EQT snaps up API and identity management software company WSO2 for more than $600M | TechCrunch

WSO2, a company that provides API management and identity and access management (IAM) services for enterprises, has been acquired by Swedish investment giant EQT.

Terms of the deal were not disclosed, but TechCrunch has learned via sources that the deal values WSO2 at “more than” $600 million, with EQT attaining a “significant majority” stake for the price.

WSO2’s products include an open source API manager, comparable to something like Google’s Apigee, which businesses use for building and integrating all their digital services, either in the cloud or on-premises. The company offers tangential services such as API management specifically for Kubernetes, as well as its flagship Identity Server — a little something like Okta — that companies use for managing identity and access functionality in their apps, such as single sign-on (SSO).

WSO2, which was founded out of Sri Lanka in 2005, had raised around $130 million in funding from the likes of Intel, Cisco and Goldman Sachs, with its most recent tranche coming via a $93 million Series E round in 2022. An official valuation was never announced, but articles from some outlets at the time reported a valuation of more than $600 million. So that would mean WSO2 has remained somewhat stagnant, though the “more than” facet here could disguise some movement in the company’s valuation.

A strong track record

WSO2 co-founder and CEO Sanjiva Weerawarana has a strong track record in the open source sphere, particularly among Apache Software Foundation projects, and he was one of the main designers of the cloud-native Ballerina programming language. Since 2017, Weerawarana also drives for Uber, which he says is designed to “challenge the norm” and make it more socially acceptable in his native Sri Lanka.

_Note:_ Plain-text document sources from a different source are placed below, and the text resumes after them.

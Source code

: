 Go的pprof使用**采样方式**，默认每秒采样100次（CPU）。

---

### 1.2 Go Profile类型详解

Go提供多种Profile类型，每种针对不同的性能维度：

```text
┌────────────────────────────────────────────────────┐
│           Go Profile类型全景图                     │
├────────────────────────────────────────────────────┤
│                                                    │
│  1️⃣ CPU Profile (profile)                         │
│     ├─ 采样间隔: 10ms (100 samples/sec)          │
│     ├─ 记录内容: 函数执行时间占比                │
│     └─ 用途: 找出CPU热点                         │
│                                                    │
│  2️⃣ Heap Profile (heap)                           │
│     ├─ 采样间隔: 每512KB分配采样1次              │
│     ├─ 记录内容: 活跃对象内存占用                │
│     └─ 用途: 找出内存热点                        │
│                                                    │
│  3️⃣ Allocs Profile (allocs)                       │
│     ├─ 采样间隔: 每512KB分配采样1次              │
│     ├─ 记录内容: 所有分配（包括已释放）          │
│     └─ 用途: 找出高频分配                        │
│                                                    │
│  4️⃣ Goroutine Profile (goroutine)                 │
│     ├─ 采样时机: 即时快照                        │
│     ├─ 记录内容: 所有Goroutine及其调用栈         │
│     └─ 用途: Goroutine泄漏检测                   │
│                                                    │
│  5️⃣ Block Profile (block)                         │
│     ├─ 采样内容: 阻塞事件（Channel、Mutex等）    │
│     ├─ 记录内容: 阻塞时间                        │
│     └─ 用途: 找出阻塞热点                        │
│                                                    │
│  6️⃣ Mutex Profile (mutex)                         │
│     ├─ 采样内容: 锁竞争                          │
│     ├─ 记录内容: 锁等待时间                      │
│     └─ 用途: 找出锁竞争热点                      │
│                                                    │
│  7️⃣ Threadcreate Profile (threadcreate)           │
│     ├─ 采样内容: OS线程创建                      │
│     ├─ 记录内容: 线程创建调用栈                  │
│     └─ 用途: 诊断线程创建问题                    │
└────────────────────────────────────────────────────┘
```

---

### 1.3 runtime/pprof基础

WSO2 is a fairly well-distributed company, in keeping with the ethos of other businesses founded around open source. While the company counts a U.S. HQ in Santa Clara, and many of its senior leadership team are spread across the U.S., its center of gravity lies in Sri Lanka where much of its workforce is located — including Weerawarana, who’s based in the capital Colombo.

With that in mind, it’s worth noting that the acquisition was actually made by an EQT subsidiary called EQT Private Capital Asia, formerly known as Baring Private Equity Asia, which EQT procured in 2022 for €6.8 billion to serve as its private equity vehicle for Asia.

With a global spread of customers that include AT&T, Honda and Axa, this is something that EQT Private Capital Asia partner Hari Gopalakrishnan says was a key part of its decision to invest. Moreover, with cloud computing and AI driving demand for security infrastructure, WSO2 was a particularly appealing proposition for an investment firm with recent form in the enterprise software space.

“Software is a key focus sector for EQT, and WSO2 is a strong company that has scaled globally with an enterprise customer base spread across the US and Europe,” Gopalakrishnan said in a statement. “[We] believe that the company is well-positioned to capitalize on long-term trends such as digital transformation and rising GenAI adoption.”

EQT say that it expects the acquisition to close in the second half of 2024.